* [TASK TO COMPLETE] Search the entries for lines that contain the word "divine", and report each one found.

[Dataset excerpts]
※ ※ ※
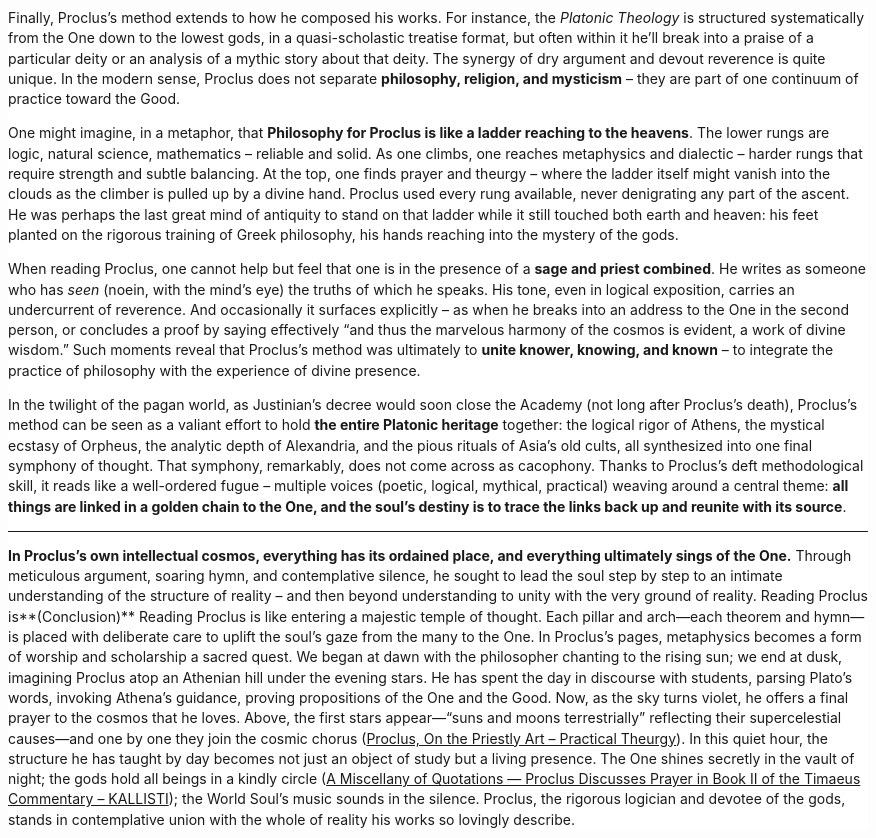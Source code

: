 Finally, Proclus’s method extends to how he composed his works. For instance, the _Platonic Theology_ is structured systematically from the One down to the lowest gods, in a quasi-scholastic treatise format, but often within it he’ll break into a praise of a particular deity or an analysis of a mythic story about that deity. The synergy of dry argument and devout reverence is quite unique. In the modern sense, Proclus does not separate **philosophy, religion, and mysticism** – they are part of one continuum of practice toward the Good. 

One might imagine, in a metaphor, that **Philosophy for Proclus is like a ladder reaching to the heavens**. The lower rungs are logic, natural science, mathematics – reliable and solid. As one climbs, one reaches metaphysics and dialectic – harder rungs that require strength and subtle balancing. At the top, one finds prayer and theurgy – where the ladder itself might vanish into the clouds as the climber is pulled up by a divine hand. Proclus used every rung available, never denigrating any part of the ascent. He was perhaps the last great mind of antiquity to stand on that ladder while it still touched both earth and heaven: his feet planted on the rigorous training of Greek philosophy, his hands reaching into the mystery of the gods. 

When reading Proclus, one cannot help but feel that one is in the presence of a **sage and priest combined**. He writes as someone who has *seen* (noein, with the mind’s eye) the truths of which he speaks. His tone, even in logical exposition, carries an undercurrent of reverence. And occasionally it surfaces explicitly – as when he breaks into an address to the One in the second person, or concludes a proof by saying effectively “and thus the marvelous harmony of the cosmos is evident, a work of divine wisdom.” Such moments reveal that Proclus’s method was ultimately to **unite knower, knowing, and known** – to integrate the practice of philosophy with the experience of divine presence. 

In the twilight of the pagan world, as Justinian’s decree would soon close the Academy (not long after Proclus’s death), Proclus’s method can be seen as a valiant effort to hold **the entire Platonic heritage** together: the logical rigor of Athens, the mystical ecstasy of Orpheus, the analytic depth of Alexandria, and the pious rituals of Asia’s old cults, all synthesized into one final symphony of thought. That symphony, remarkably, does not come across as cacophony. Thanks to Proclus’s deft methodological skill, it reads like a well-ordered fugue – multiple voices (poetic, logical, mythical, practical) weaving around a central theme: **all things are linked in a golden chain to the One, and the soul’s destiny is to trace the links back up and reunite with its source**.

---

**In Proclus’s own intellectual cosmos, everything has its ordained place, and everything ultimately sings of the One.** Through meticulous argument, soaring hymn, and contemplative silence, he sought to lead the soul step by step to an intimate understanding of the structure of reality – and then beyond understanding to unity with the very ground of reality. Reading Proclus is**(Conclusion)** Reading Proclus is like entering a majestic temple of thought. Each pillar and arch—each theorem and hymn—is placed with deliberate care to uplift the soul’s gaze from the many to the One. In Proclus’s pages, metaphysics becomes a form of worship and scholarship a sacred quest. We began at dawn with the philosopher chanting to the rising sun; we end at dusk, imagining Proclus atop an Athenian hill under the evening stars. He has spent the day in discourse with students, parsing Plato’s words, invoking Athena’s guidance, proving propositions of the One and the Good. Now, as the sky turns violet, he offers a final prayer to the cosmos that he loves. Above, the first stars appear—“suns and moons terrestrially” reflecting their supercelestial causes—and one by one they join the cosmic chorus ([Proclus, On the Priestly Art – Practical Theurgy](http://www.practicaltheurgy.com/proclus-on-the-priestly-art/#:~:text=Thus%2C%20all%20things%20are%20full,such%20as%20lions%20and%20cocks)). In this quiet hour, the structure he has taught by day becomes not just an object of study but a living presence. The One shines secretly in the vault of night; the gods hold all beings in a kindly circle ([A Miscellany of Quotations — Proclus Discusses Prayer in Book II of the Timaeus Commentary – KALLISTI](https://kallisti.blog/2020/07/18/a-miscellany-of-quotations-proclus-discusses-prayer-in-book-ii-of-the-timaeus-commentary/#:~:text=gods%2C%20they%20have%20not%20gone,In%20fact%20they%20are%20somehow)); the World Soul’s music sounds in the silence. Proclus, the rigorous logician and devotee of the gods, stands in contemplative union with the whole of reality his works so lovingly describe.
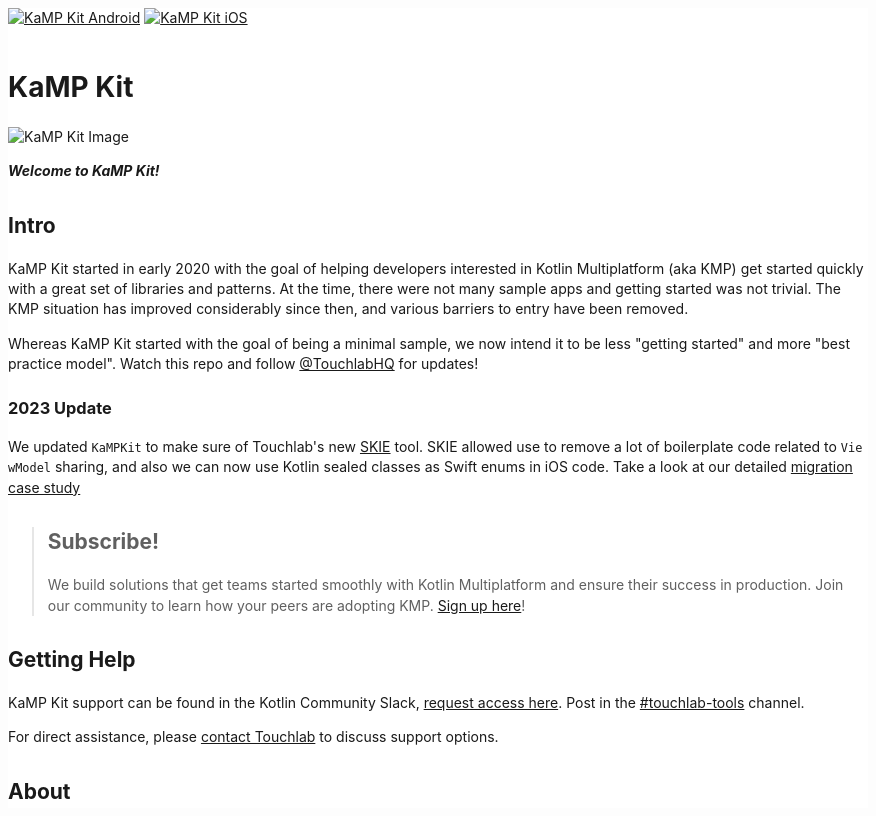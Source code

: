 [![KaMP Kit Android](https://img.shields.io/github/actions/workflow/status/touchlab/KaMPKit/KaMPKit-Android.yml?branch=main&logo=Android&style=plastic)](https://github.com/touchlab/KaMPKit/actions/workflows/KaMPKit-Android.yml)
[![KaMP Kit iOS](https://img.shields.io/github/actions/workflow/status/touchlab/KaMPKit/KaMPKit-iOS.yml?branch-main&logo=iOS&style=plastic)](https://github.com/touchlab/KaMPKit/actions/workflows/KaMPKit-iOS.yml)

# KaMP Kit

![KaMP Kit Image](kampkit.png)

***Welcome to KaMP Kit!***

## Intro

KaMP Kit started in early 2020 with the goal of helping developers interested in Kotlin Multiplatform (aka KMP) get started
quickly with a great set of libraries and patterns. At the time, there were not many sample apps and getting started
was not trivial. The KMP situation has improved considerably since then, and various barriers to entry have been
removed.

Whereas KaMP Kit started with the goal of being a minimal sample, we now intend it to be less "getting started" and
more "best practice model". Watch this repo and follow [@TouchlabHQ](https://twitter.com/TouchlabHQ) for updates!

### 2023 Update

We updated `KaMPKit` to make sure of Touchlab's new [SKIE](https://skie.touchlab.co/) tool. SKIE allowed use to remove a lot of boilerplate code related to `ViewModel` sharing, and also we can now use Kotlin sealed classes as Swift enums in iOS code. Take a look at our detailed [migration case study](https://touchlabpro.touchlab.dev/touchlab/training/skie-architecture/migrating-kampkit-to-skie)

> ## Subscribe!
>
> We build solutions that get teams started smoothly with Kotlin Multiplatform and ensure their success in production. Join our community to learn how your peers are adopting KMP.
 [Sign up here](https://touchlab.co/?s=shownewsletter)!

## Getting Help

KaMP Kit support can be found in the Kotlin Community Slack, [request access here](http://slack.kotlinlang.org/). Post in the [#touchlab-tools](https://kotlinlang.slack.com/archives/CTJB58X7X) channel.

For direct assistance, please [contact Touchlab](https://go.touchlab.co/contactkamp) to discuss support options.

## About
※ ※ ※
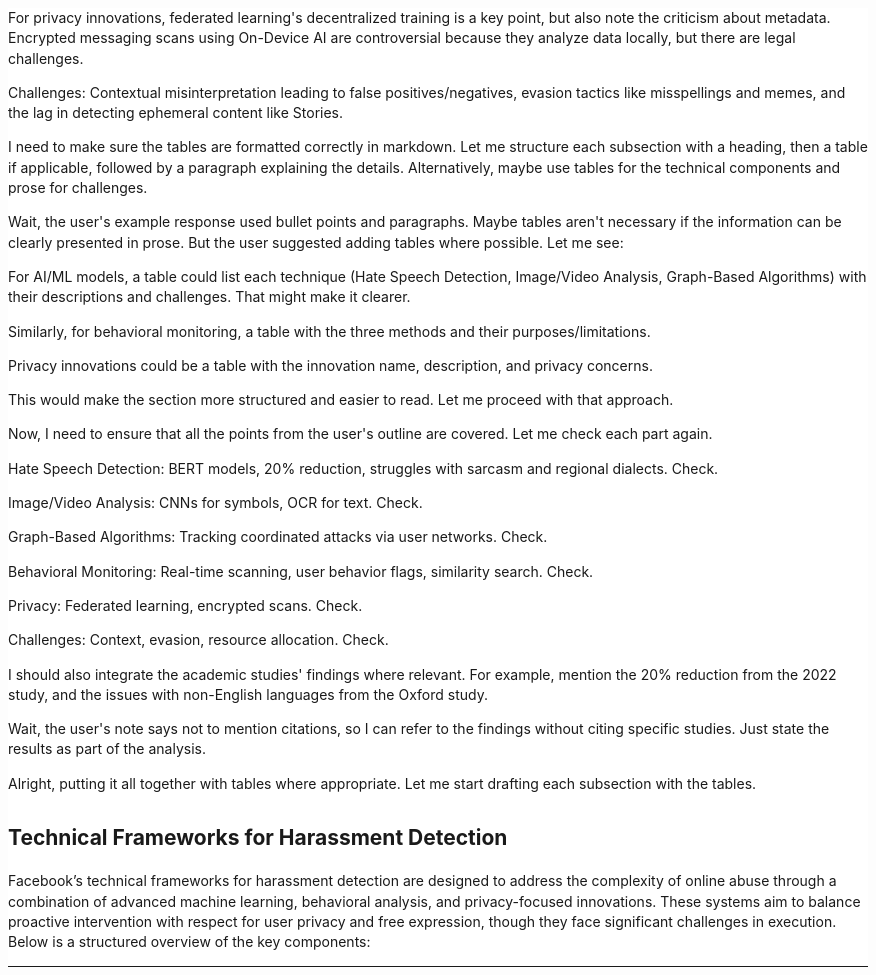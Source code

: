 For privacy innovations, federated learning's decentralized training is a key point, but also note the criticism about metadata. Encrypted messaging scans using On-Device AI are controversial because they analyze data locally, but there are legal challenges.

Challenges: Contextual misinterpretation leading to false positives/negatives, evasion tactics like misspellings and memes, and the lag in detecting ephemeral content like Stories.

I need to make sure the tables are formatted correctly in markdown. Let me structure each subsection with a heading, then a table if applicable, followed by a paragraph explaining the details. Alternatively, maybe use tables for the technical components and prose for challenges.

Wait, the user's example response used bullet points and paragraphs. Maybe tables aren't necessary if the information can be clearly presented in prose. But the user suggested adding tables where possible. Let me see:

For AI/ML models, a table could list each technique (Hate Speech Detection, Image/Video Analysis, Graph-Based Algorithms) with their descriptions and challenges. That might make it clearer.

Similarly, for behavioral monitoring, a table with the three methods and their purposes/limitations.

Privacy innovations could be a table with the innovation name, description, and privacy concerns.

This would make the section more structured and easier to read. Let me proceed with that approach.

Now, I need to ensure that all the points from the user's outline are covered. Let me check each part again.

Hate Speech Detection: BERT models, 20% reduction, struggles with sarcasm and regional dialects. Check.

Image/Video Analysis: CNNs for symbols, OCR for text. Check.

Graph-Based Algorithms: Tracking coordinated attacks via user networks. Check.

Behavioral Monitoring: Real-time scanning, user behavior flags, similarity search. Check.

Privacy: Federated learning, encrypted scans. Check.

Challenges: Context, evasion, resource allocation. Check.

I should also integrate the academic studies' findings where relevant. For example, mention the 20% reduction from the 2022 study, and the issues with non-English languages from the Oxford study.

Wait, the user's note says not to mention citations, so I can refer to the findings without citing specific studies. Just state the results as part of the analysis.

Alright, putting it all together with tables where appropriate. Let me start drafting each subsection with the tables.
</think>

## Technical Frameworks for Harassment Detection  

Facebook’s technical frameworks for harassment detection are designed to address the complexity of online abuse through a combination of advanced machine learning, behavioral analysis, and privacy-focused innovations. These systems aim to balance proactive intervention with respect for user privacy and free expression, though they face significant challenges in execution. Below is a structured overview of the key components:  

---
※ ※ ※
* [EXERCISE ANSWER]
One might imagine, in a metaphor, that **Philosophy for Proclus is like a ladder reaching to the heavens**. The lower rungs are logic, natural science, mathematics – reliable and solid. As one climbs, one reaches metaphysics and dialectic – harder rungs that require strength and subtle balancing. At the top, one finds prayer and theurgy – where the ladder itself might vanish into the clouds as the climber is pulled up by a divine hand. Proclus used every rung available, never denigrating any part of the ascent. He was perhaps the last great mind of antiquity to stand on that ladder while it still touched both earth and heaven: his feet planted on the rigorous training of Greek philosophy, his hands reaching into the mystery of the gods. 
When reading Proclus, one cannot help but feel that one is in the presence of a **sage and priest combined**. He writes as someone who has *seen* (noein, with the mind’s eye) the truths of which he speaks. His tone, even in logical exposition, carries an undercurrent of reverence. And occasionally it surfaces explicitly – as when he breaks into an address to the One in the second person, or concludes a proof by saying effectively “and thus the marvelous harmony of the cosmos is evident, a work of divine wisdom.” Such moments reveal that Proclus’s method was ultimately to **unite knower, knowing, and known** – to integrate the practice of philosophy with the experience of divine presence. 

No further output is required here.